Activation of Amiloride‐Sensitive Sodium Transport in C6 Glioma Cells

Abstract

We have characterized, in C6 cells, an amiloride-sensitive Na⁺ entry pathway that can exchange for H⁺. In this report we demonstrate that this cation-exchange system can be induced within 24–36 h by either serum removal or by dibutyryl cyclic AMP; however, these modes of induction are not additive and are manifest only after activation by serum. In these glioma cells we found that activation by serum can be mimicked in part by specific serum factors, i.e., epidermal growth factor and bradykinin. We attempted to characterize this activation process further using several cell biologic probes. We had previously shown that that activation process involves a calcium-dependent step with full activation obtained in the presence of the calcium iono-phore A23187. The activation by serum was inhibited by preincubation with colchicine but not with dihydrocyto-chalasin B, suggesting a cytoskeletal involvement in the activation process. Activation by epidermal growth factor and bradykinin was found to be unaffected by colchicine, suggesting that other factors must be present in serum that confer sensitivity to colchicine.
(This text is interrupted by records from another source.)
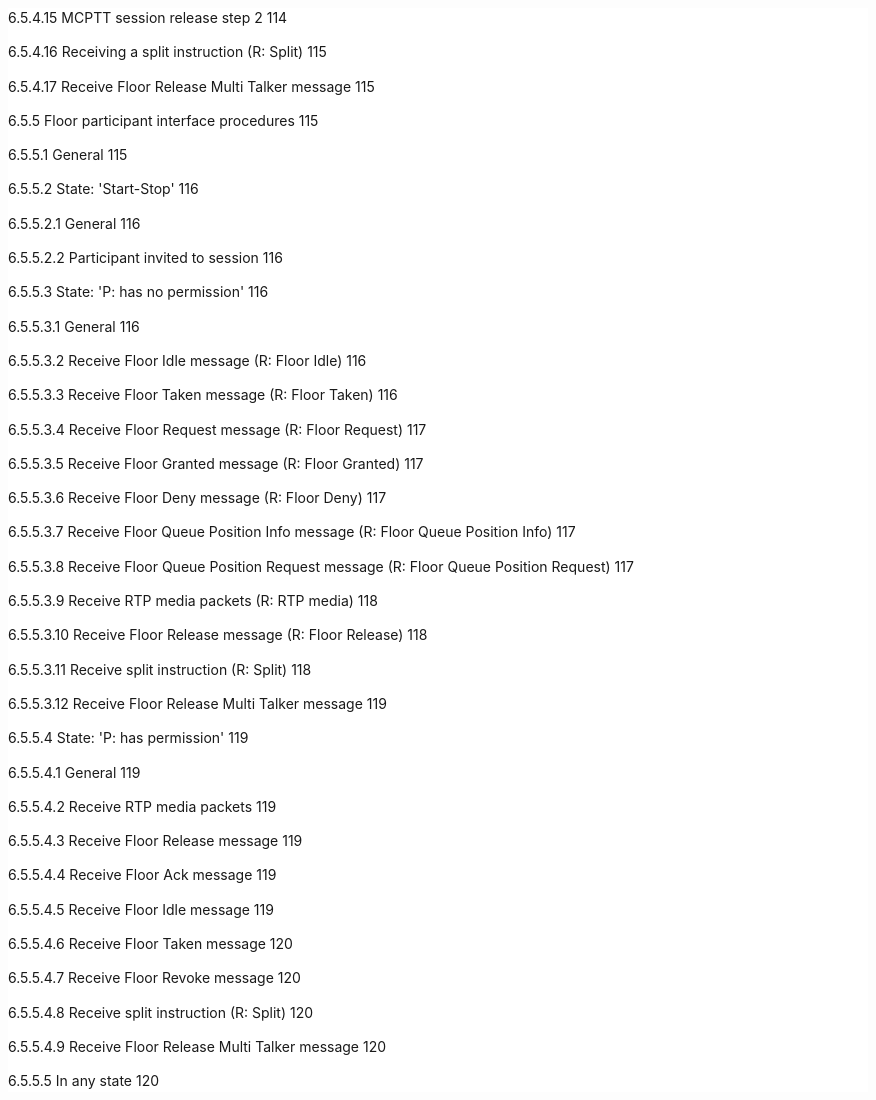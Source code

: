 6.5.4.15 MCPTT session release step 2 114

6.5.4.16 Receiving a split instruction (R: Split) 115

6.5.4.17 Receive Floor Release Multi Talker message 115

6.5.5 Floor participant interface procedures 115

6.5.5.1 General 115

6.5.5.2 State: \'Start-Stop\' 116

6.5.5.2.1 General 116

6.5.5.2.2 Participant invited to session 116

6.5.5.3 State: \'P: has no permission\' 116

6.5.5.3.1 General 116

6.5.5.3.2 Receive Floor Idle message (R: Floor Idle) 116

6.5.5.3.3 Receive Floor Taken message (R: Floor Taken) 116

6.5.5.3.4 Receive Floor Request message (R: Floor Request) 117

6.5.5.3.5 Receive Floor Granted message (R: Floor Granted) 117

6.5.5.3.6 Receive Floor Deny message (R: Floor Deny) 117

6.5.5.3.7 Receive Floor Queue Position Info message (R: Floor Queue
Position Info) 117

6.5.5.3.8 Receive Floor Queue Position Request message (R: Floor Queue
Position Request) 117

6.5.5.3.9 Receive RTP media packets (R: RTP media) 118

6.5.5.3.10 Receive Floor Release message (R: Floor Release) 118

6.5.5.3.11 Receive split instruction (R: Split) 118

6.5.5.3.12 Receive Floor Release Multi Talker message 119

6.5.5.4 State: \'P: has permission\' 119

6.5.5.4.1 General 119

6.5.5.4.2 Receive RTP media packets 119

6.5.5.4.3 Receive Floor Release message 119

6.5.5.4.4 Receive Floor Ack message 119

6.5.5.4.5 Receive Floor Idle message 119

6.5.5.4.6 Receive Floor Taken message 120

6.5.5.4.7 Receive Floor Revoke message 120

6.5.5.4.8 Receive split instruction (R: Split) 120

6.5.5.4.9 Receive Floor Release Multi Talker message 120

6.5.5.5 In any state 120
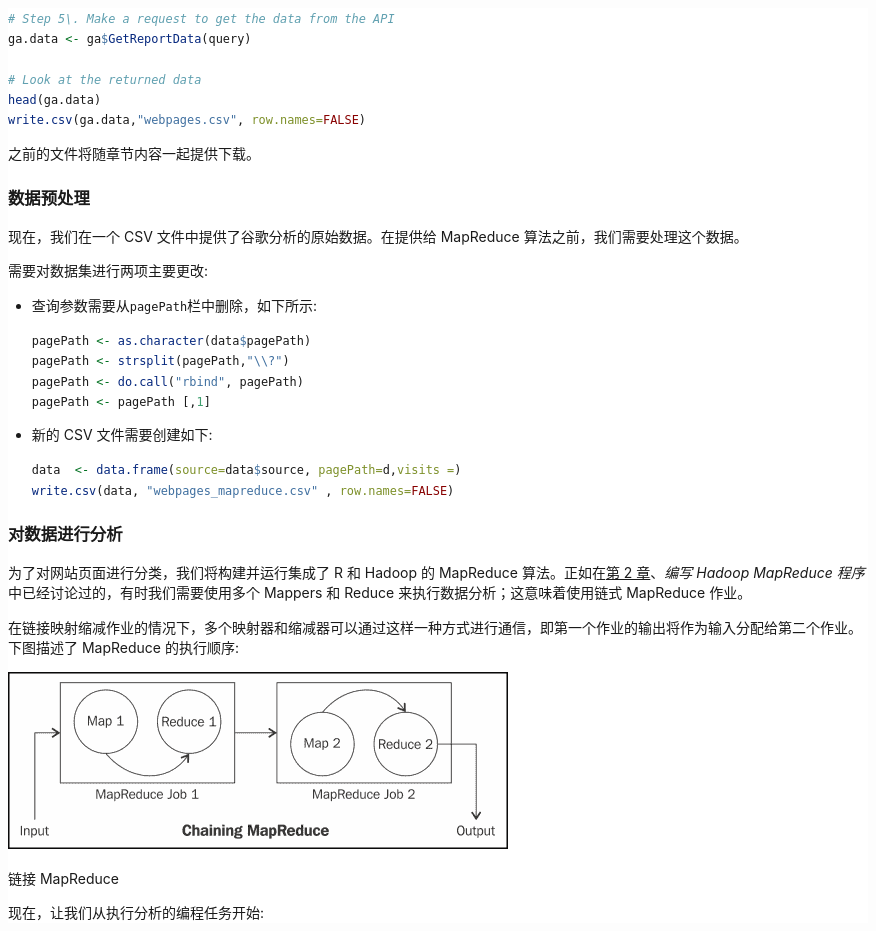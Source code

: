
 ```r
# Step 5\. Make a request to get the data from the API
ga.data <- ga$GetReportData(query)

# Look at the returned data
head(ga.data)
write.csv(ga.data,"webpages.csv", row.names=FALSE)
```

之前的文件将随章节内容一起提供下载。

### 数据预处理

现在，我们在一个 CSV 文件中提供了谷歌分析的原始数据。在提供给 MapReduce 算法之前，我们需要处理这个数据。

需要对数据集进行两项主要更改:

*   查询参数需要从`pagePath`栏中删除，如下所示:

    ```r
    pagePath <- as.character(data$pagePath)
    pagePath <- strsplit(pagePath,"\\?")
    pagePath <- do.call("rbind", pagePath)
    pagePath <- pagePath [,1]
    ```

*   新的 CSV 文件需要创建如下:

    ```r
    data  <- data.frame(source=data$source, pagePath=d,visits =)
    write.csv(data, "webpages_mapreduce.csv" , row.names=FALSE)
    ```

### 对数据进行分析

为了对网站页面进行分类，我们将构建并运行集成了 R 和 Hadoop 的 MapReduce 算法。正如在[第 2 章](2.html "Chapter 2. Writing Hadoop MapReduce Programs")、*编写 Hadoop MapReduce 程序*中已经讨论过的，有时我们需要使用多个 Mappers 和 Reduce 来执行数据分析；这意味着使用链式 MapReduce 作业。

在链接映射缩减作业的情况下，多个映射器和缩减器可以通过这样一种方式进行通信，即第一个作业的输出将作为输入分配给第二个作业。下图描述了 MapReduce 的执行顺序:

![Performing analytics over data](img/3282OS_05_03.jpg)

链接 MapReduce

现在，让我们从执行分析的编程任务开始:

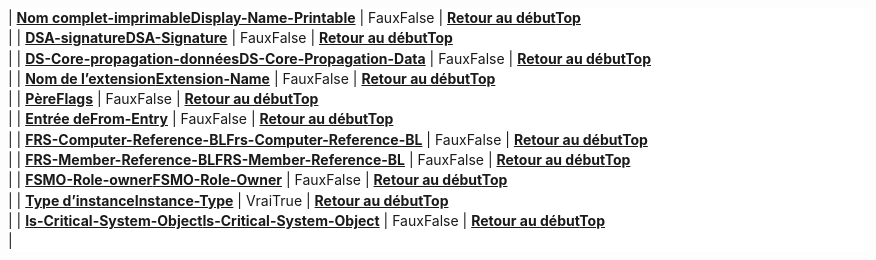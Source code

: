 | [<span data-ttu-id="071b8-538">**Nom complet-imprimable**</span><span class="sxs-lookup"><span data-stu-id="071b8-538">**Display-Name-Printable**</span></span>](a-displaynameprintable.md)                    | <span data-ttu-id="071b8-539">Faux</span><span class="sxs-lookup"><span data-stu-id="071b8-539">False</span></span>     | [<span data-ttu-id="071b8-540">**Retour au début**</span><span class="sxs-lookup"><span data-stu-id="071b8-540">**Top**</span></span>](c-top.md)<br/>                                                          |
| [<span data-ttu-id="071b8-541">**DSA-signature**</span><span class="sxs-lookup"><span data-stu-id="071b8-541">**DSA-Signature**</span></span>](a-dsasignature.md)                                     | <span data-ttu-id="071b8-542">Faux</span><span class="sxs-lookup"><span data-stu-id="071b8-542">False</span></span>     | [<span data-ttu-id="071b8-543">**Retour au début**</span><span class="sxs-lookup"><span data-stu-id="071b8-543">**Top**</span></span>](c-top.md)<br/>                                                          |
| [<span data-ttu-id="071b8-544">**DS-Core-propagation-données**</span><span class="sxs-lookup"><span data-stu-id="071b8-544">**DS-Core-Propagation-Data**</span></span>](a-dscorepropagationdata.md)                 | <span data-ttu-id="071b8-545">Faux</span><span class="sxs-lookup"><span data-stu-id="071b8-545">False</span></span>     | [<span data-ttu-id="071b8-546">**Retour au début**</span><span class="sxs-lookup"><span data-stu-id="071b8-546">**Top**</span></span>](c-top.md)<br/>                                                          |
| [<span data-ttu-id="071b8-547">**Nom de l’extension**</span><span class="sxs-lookup"><span data-stu-id="071b8-547">**Extension-Name**</span></span>](a-extensionname.md)                                   | <span data-ttu-id="071b8-548">Faux</span><span class="sxs-lookup"><span data-stu-id="071b8-548">False</span></span>     | [<span data-ttu-id="071b8-549">**Retour au début**</span><span class="sxs-lookup"><span data-stu-id="071b8-549">**Top**</span></span>](c-top.md)<br/>                                                          |
| [<span data-ttu-id="071b8-550">**Père**</span><span class="sxs-lookup"><span data-stu-id="071b8-550">**Flags**</span></span>](a-flags.md)                                                    | <span data-ttu-id="071b8-551">Faux</span><span class="sxs-lookup"><span data-stu-id="071b8-551">False</span></span>     | [<span data-ttu-id="071b8-552">**Retour au début**</span><span class="sxs-lookup"><span data-stu-id="071b8-552">**Top**</span></span>](c-top.md)<br/>                                                          |
| [<span data-ttu-id="071b8-553">**Entrée de**</span><span class="sxs-lookup"><span data-stu-id="071b8-553">**From-Entry**</span></span>](a-fromentry.md)                                           | <span data-ttu-id="071b8-554">Faux</span><span class="sxs-lookup"><span data-stu-id="071b8-554">False</span></span>     | [<span data-ttu-id="071b8-555">**Retour au début**</span><span class="sxs-lookup"><span data-stu-id="071b8-555">**Top**</span></span>](c-top.md)<br/>                                                          |
| [<span data-ttu-id="071b8-556">**FRS-Computer-Reference-BL**</span><span class="sxs-lookup"><span data-stu-id="071b8-556">**Frs-Computer-Reference-BL**</span></span>](a-frscomputerreferencebl.md)               | <span data-ttu-id="071b8-557">Faux</span><span class="sxs-lookup"><span data-stu-id="071b8-557">False</span></span>     | [<span data-ttu-id="071b8-558">**Retour au début**</span><span class="sxs-lookup"><span data-stu-id="071b8-558">**Top**</span></span>](c-top.md)<br/>                                                          |
| [<span data-ttu-id="071b8-559">**FRS-Member-Reference-BL**</span><span class="sxs-lookup"><span data-stu-id="071b8-559">**FRS-Member-Reference-BL**</span></span>](a-frsmemberreferencebl.md)                   | <span data-ttu-id="071b8-560">Faux</span><span class="sxs-lookup"><span data-stu-id="071b8-560">False</span></span>     | [<span data-ttu-id="071b8-561">**Retour au début**</span><span class="sxs-lookup"><span data-stu-id="071b8-561">**Top**</span></span>](c-top.md)<br/>                                                          |
| [<span data-ttu-id="071b8-562">**FSMO-Role-owner**</span><span class="sxs-lookup"><span data-stu-id="071b8-562">**FSMO-Role-Owner**</span></span>](a-fsmoroleowner.md)                                  | <span data-ttu-id="071b8-563">Faux</span><span class="sxs-lookup"><span data-stu-id="071b8-563">False</span></span>     | [<span data-ttu-id="071b8-564">**Retour au début**</span><span class="sxs-lookup"><span data-stu-id="071b8-564">**Top**</span></span>](c-top.md)<br/>                                                          |
| [<span data-ttu-id="071b8-565">**Type d’instance**</span><span class="sxs-lookup"><span data-stu-id="071b8-565">**Instance-Type**</span></span>](a-instancetype.md)                                     | <span data-ttu-id="071b8-566">Vrai</span><span class="sxs-lookup"><span data-stu-id="071b8-566">True</span></span>      | [<span data-ttu-id="071b8-567">**Retour au début**</span><span class="sxs-lookup"><span data-stu-id="071b8-567">**Top**</span></span>](c-top.md)<br/>                                                          |
| [<span data-ttu-id="071b8-568">**Is-Critical-System-Object**</span><span class="sxs-lookup"><span data-stu-id="071b8-568">**Is-Critical-System-Object**</span></span>](a-iscriticalsystemobject.md)               | <span data-ttu-id="071b8-569">Faux</span><span class="sxs-lookup"><span data-stu-id="071b8-569">False</span></span>     | [<span data-ttu-id="071b8-570">**Retour au début**</span><span class="sxs-lookup"><span data-stu-id="071b8-570">**Top**</span></span>](c-top.md)<br/>                                                          |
Incubation of the cells with phorbol myristoyl acetate results in the activation of amiloride-sensitive transport, suggesting that stimulation of protein kinase C may be integral to the activation process. Unlike the effects of serum, activation by phorbol myristoyl acetate is not inhibited by colchicine, indicating that this drug works in a way that bypasses the cytoskeletal-dependent step. Since diacyl-glycerol is the presumed endogenous activator of protein kinase C., we studied the effects of dioleylglycerol. This intermediate of phosphoUpid turnover was found to increase specifically the amiloride-sensitive sodium pathway. We feel therefore that Na⁺-H⁺ exchange in glial cells as well as in other cells may be tightly linked to phospholipid turnover and to calcium flux and that these two processes are integral to glial cell acidification and ion homeostasis.